Apple has a history of abandoning users whenever they introduce a new product to the market. This wasn't always the case. The Apple IIgs, despite its 16-bit architecture, allowed for most of the old 8-bit Apple ][ software to run on the new system. However, since the introduction of OSX, the attitude has been, "Deal with it old-timers. We know what's best for you."
I am the proud owner of a first generation iPad 1. I use it to play music and read eBooks. It performs these two tasks as well as any modern iPad or iPhone does. Alas, in their attempt streamline the software, Apple removed to ability to transfer PDFs and eBooks to an iPad 1 from iTunes. The entire Books section has been removed from the product with the expectation that iPad users will now get their content from the cloud. The problem is that iCloud, Dropbox and other cloud storage systems no longer work on an iPad 1.
My attempts to Google a solution have had mixed results. Apple is no help. The user help forums are filled with bad advice. In my frustration I have figured out a relatively simple way to get files, especially books, to your iPad 1. In a nutshell, we are going to create a web page containing links to all your books and then, assuming your computer and ipad are on the same local wi-fi network, browse to that web site on our iPad to download the files to iBooks.
The only catch here is that the process requires you to download a piece of software to your Mac or PC. The application is called Prepros. It is free to download and use from Prepros.io. It is an excellent piece of software that is normally a tool used for Web development to pre-process code and make it ready for a Web page. But we are going to use it as our file server.
Step 1: Download, Install and Run Prepros
If installing an application is too complicated for you, maybe you should stick to paper books.
Step 2: Organize Files for Transfer
Put any files that you want to transfer to your iPad in a single folder. In my example I have put a bunch of PDFs into a folder on my desktop called "GOG.com Manuals." Here's my folder next to the open Prepros app window:
Step 3: Drag and Drop your Folder into Prepros
Drag your folder into the Prepros window and drop it into the "Projects" panel.
Your folder will now appear as a "Project" with any files from the folder listed in the right panel under "Files."

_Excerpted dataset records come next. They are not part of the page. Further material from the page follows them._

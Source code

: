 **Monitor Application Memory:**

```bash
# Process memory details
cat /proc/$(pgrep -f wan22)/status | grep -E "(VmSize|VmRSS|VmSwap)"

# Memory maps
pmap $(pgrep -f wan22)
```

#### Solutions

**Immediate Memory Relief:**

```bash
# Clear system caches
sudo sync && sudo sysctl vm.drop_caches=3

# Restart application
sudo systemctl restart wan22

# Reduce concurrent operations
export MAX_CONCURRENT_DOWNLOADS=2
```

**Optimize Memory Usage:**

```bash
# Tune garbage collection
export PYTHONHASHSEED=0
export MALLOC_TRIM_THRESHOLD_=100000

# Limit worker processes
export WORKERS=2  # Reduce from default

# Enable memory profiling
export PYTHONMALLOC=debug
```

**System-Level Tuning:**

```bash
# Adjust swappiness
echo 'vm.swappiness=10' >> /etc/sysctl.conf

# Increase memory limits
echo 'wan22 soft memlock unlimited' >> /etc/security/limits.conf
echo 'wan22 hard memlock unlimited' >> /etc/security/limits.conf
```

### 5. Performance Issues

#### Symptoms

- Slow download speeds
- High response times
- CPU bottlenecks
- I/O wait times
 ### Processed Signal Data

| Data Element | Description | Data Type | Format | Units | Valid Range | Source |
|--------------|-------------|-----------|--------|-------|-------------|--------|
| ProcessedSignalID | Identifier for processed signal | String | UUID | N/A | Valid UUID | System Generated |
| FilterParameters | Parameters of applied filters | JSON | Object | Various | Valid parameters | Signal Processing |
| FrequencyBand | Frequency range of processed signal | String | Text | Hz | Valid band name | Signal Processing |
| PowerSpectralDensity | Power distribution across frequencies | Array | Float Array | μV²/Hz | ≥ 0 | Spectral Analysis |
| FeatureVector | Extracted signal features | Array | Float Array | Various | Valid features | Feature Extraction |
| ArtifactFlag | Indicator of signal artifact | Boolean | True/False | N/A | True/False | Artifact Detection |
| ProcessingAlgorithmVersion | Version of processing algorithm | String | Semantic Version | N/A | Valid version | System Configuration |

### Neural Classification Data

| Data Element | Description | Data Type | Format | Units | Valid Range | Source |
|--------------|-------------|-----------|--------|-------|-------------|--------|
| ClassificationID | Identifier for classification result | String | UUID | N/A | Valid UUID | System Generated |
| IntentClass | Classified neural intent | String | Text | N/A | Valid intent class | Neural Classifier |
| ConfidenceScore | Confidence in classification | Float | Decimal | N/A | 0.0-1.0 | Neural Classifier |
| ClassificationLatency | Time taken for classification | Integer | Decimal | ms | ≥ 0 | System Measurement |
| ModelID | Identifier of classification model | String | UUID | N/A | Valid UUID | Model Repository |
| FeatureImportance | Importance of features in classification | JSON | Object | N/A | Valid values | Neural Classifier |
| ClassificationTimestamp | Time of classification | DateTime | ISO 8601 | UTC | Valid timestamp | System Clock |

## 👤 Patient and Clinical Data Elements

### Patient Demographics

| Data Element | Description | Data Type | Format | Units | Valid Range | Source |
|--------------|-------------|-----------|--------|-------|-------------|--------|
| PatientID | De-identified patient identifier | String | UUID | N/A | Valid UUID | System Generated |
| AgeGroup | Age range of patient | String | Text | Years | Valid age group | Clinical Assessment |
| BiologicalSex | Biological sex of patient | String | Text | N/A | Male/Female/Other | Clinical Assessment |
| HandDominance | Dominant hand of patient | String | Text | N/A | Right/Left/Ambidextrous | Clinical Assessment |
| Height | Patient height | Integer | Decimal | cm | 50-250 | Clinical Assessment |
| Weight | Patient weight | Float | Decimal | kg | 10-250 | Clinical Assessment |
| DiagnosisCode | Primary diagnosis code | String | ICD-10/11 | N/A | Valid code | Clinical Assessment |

Step 4: Start the File Server
We are now going to start a local network file server by clicking the Network Preview icon (looks like a Wi-fi/Phone) on the left side of the window:
If an iPad 1 had a camera we could scan the big QR code, but for us old-timers, an IP address is provided in the popup. Note the number in the box. In the above example the IP address is 192.168.1.34:5566
Step 5: Type the IP Address into Safari on your iPad 1
Turn on your (wi-fi connected) iPad, open Safari and enter the IP address into the location bar. Your Prepros file server will appear as a Web page:
Tap on the appropriate folder to see your list files. In this example, there is only my "GOG.com Manuals" directory.
Step 6: Tap on the File you Want to Transfer to iBooks
Your files from your PC or Mac should now be visible (there will also be a file called prepros-6.config, ignore that). Tap on the PDF you want to open the PDF in Safari:
Step 7: Tap the Open in iBooks Button
The PDF will render in the Safari window. A couple of buttons will also appear at the top of the PDF which will allow you to transfer the PDF into your iBooks library. If the buttons aren't visible tap the PDF page to make them reappear. Tap the Open in iBooks button:
Step 8: Enjoy your eBook on your iPad!
The iPad should automagically switch to iBooks and your PDF/ebook will appear on your shelves. You can keep transferring books, or, if you are done, close out of Safari and exit Prepros on your computer. The book is now permanently on your iPad.
I know this seems like a lot of steps, but I want to be thorough. In this age of command line interfaces, detailed tutorials are hard to come by.
P.S. If you like Prepros, please buy it. It is one of the only shareware programs I have ever bought and I use it every single day as a Web developer.